LII.
Les noms des villes par où l'empereur passa depuis Cambray jusques à Senlis, et des nobles hommes qui lui furent à l'encontre.
L'endemain se party de Cambray ledit empereur, et vint au giste en une abbaye du royaume que l'on appelle le Mont St-Martin[322], et y disna le jour, et puis vint au giste à Saint-Quentin. Auquel lieu de Saint-Quentin les gens et officiers du roy, bourgois et habitans de ladite ville, vindrent à cheval à l'encontre de luy et le reçurent honorablement, en lui disant que bien fust-il venu en la ville du roy ; et luy firent grans présens de char, de poissons, de vins, de pains, de foins, d'avaine et de cires. Et est assavoir que en ladite ville et semblablement par toutes les autres villes où il a esté, tant en venant à Paris comme en son retour, il n'a esté receu en quelconque églyse à procession né cloches sonnans, né fait aucun signe de quelconque dominacion ou seigneurie ; si comme au roy ou à ceux qui ont la cause de luy appartiegne à estre fait en tout le royaume de France. Audit St-Quentin demoura ledit empereur un jour, et vint à Han au giste où les gens du roy qui au-devant estoient allés toujours le compaingnièrent ; et vindrent les gens de ladite ville de Han au-devant de luy, et lui firent la révérence si comme avoient fais ceux de Saint-Quentin ; et de là se parti l'endemain après boire et vint au giste à Noyon.

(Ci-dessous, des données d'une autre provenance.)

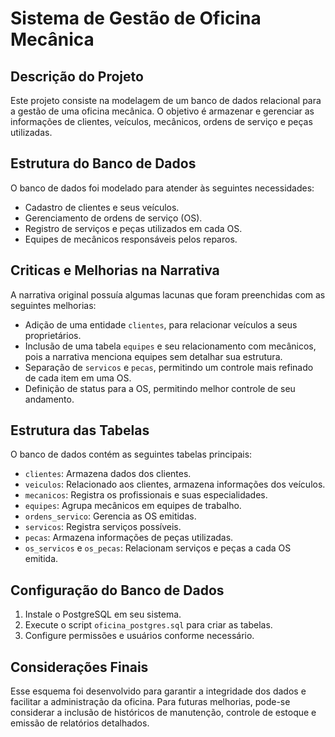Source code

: # Sistema de Gestão de Oficina Mecânica

## Descrição do Projeto
Este projeto consiste na modelagem de um banco de dados relacional para a gestão de uma oficina mecânica. O objetivo é armazenar e gerenciar as informações de clientes, veículos, mecânicos, ordens de serviço e peças utilizadas.

## Estrutura do Banco de Dados
O banco de dados foi modelado para atender às seguintes necessidades:
- Cadastro de clientes e seus veículos.
- Gerenciamento de ordens de serviço (OS).
- Registro de serviços e peças utilizados em cada OS.
- Equipes de mecânicos responsáveis pelos reparos.

## Criticas e Melhorias na Narrativa
A narrativa original possuía algumas lacunas que foram preenchidas com as seguintes melhorias:
- Adição de uma entidade `clientes`, para relacionar veículos a seus proprietários.
- Inclusão de uma tabela `equipes` e seu relacionamento com mecânicos, pois a narrativa menciona equipes sem detalhar sua estrutura.
- Separação de `servicos` e `pecas`, permitindo um controle mais refinado de cada item em uma OS.
- Definição de status para a OS, permitindo melhor controle de seu andamento.

## Estrutura das Tabelas
O banco de dados contém as seguintes tabelas principais:
- `clientes`: Armazena dados dos clientes.
- `veiculos`: Relacionado aos clientes, armazena informações dos veículos.
- `mecanicos`: Registra os profissionais e suas especialidades.
- `equipes`: Agrupa mecânicos em equipes de trabalho.
- `ordens_servico`: Gerencia as OS emitidas.
- `servicos`: Registra serviços possíveis.
- `pecas`: Armazena informações de peças utilizadas.
- `os_servicos` e `os_pecas`: Relacionam serviços e peças a cada OS emitida.

## Configuração do Banco de Dados
1. Instale o PostgreSQL em seu sistema.
2. Execute o script `oficina_postgres.sql` para criar as tabelas.
3. Configure permissões e usuários conforme necessário.

## Considerações Finais
Esse esquema foi desenvolvido para garantir a integridade dos dados e facilitar a administração da oficina. Para futuras melhorias, pode-se considerar a inclusão de históricos de manutenção, controle de estoque e emissão de relatórios detalhados.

Et au devant de luy vindrent à cheval l'evesque, chappitre et bourgois de ladite ville en grant et belle compaignie, et luy firent la révérence, en disant les paroles telles comme ceux de Saint-Quentin luy avoient dites, en disant que bien fust-il venu en la ville du roy ; et lui firent les présens comme dessus est dit. Et demoura en ladite ville deux jours, et visita l'abbaye de Saint-Eloy et le corps saint.
[322] Le Mont Saint-Martin. Aujourd'hui village sur la route et à mi-chemin de Cambray à Saint-Quentin.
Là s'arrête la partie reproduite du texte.